Dating from the first Prius gas-electric hybrid car, launched in 1997, EVs have suffered an image as specialty items for eco-zealots and first adopters.

That accounts for EVs’ meagre 2.5 per cent share of vehicles on the road globally. There are other factors, to be sure, chief among is a fear of running out of juice on a road to nowhere, a phenomenon called “range anxiety.”

However, the North American market is likely to be receptive to an EV if it’s a pickup truck, given the enormous popularity of pickups — and the F-150 in particular — here.

Canada is already a leader in EV adaption. Zero-emission vehicle registrations rose to 3.5 per cent of the total last year, according to Statistics Canada. B.C. leads the country, with EVs accounting for a whopping 8.4 per cent of new vehicle registrations in 2020.

A March survey by KPMG found that nearly seven in 10 Canadians intend to make their next vehicle purchase an EV.

What makes the Lightning a potential game-changer is that its traditional internal-combustion stablemate has long been the chief means of getting around in the North American heartland.

A rather surprising number of hulking F-150s can be seen in the GTA, where a pickup’s cargo and towing capacity would seem to be of limited use.

In Middle America and Western Canada, though, pickups are deeply embedded in the culture, in cities and countryside alike. As a showcase for EV capability, the familiar F-150 might be the industry’s best shot at convincing some of the continent’s most change-averse motorists to finally give EVs serious consideration.
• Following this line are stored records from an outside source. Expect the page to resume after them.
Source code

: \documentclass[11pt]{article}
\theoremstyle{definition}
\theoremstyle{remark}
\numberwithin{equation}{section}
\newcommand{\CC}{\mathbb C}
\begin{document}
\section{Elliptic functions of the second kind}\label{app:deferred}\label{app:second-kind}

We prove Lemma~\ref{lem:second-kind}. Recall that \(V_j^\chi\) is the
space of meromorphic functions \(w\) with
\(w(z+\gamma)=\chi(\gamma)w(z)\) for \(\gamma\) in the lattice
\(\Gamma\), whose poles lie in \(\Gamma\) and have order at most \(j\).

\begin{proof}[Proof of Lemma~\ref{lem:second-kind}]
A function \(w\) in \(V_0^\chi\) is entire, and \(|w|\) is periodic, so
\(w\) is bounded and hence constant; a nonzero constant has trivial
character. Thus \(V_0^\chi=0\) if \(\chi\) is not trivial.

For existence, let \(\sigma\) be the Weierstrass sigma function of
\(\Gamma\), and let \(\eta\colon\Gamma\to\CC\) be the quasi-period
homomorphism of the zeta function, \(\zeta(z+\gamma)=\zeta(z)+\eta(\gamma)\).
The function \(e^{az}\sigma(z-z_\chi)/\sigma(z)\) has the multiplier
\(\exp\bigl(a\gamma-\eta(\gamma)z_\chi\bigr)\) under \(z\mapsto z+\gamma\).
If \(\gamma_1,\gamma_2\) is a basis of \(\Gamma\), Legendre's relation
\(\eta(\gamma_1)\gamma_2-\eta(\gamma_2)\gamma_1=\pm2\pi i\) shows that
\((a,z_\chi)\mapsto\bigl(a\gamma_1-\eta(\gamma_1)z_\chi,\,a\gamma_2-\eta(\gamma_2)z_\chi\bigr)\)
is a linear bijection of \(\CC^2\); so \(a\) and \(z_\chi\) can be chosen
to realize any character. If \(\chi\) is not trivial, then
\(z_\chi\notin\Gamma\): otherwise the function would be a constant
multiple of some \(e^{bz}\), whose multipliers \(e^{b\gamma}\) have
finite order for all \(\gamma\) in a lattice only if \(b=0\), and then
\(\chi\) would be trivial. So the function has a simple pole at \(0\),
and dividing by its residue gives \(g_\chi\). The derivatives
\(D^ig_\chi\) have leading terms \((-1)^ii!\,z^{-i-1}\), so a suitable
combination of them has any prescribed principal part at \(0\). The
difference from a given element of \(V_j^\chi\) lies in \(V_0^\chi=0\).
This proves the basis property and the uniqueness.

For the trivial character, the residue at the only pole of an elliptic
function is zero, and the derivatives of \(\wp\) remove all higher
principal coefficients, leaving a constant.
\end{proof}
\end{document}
Just to be sure of that, the Lightning is priced for the mass market, with a base-model sticker price of just under $40,000 (U.S.). And that’s before government EV subsidies.

By comparison, the rival Tesla Cybertruck and the Rivian R1T, also not yet in showrooms, have base-model prices of just under $50,000 (U.S.) and $70,000 (U.S.), respectively. These are tentative prices that will likely change when the vehicles go into production.

Alas, only the upgraded Lightning XLT model will be available in Canada, priced at $68,000 (Canadian), again before government rebates.

Mind you, the XLT, with its extended-range battery, can power a house for three days in an emergency, or as long as 10 days with rationing. That feature, which has excited car fans more than any other, has caused the Lightning to be described as the “first dystopian car” of the century, for motorists with an “end times” mentality.



Some remember the Texas blackout in February that left about 4.5 million homes and businesses without power for five days. Then earlier this month a case for EVs was made again by the ransomware cyberattack on the Colonial Pipeline, the U.S.’s largest pipeline system for refined oil products. The resulting gasoline shortages affected motorists in 17 states and Washington, D.C.

To boost its prospects for success, Ford has chosen two of its iconic models to spearhead its $27-billion commitment to an entire fleet of clean-energy models.

The Dearborn-based company has unveiled three EVs this year: the F-150, the Mustang Mach-E and a new E-Transit cargo van for commercial use.

Ford has hedged its bets with a Lightning of the same dimensions as the traditional F-150, so that the thousands of aftermarket products for traditional F-150s work with the Lightning as well. What’s more, each Lightning purchase comes with a charging station that fully charges the vehicle in about eight hours. These devices are DC fast-charger compatible, so that owners can boost the charge from, say, 15 per cent to 80 per cent in about 40 minutes.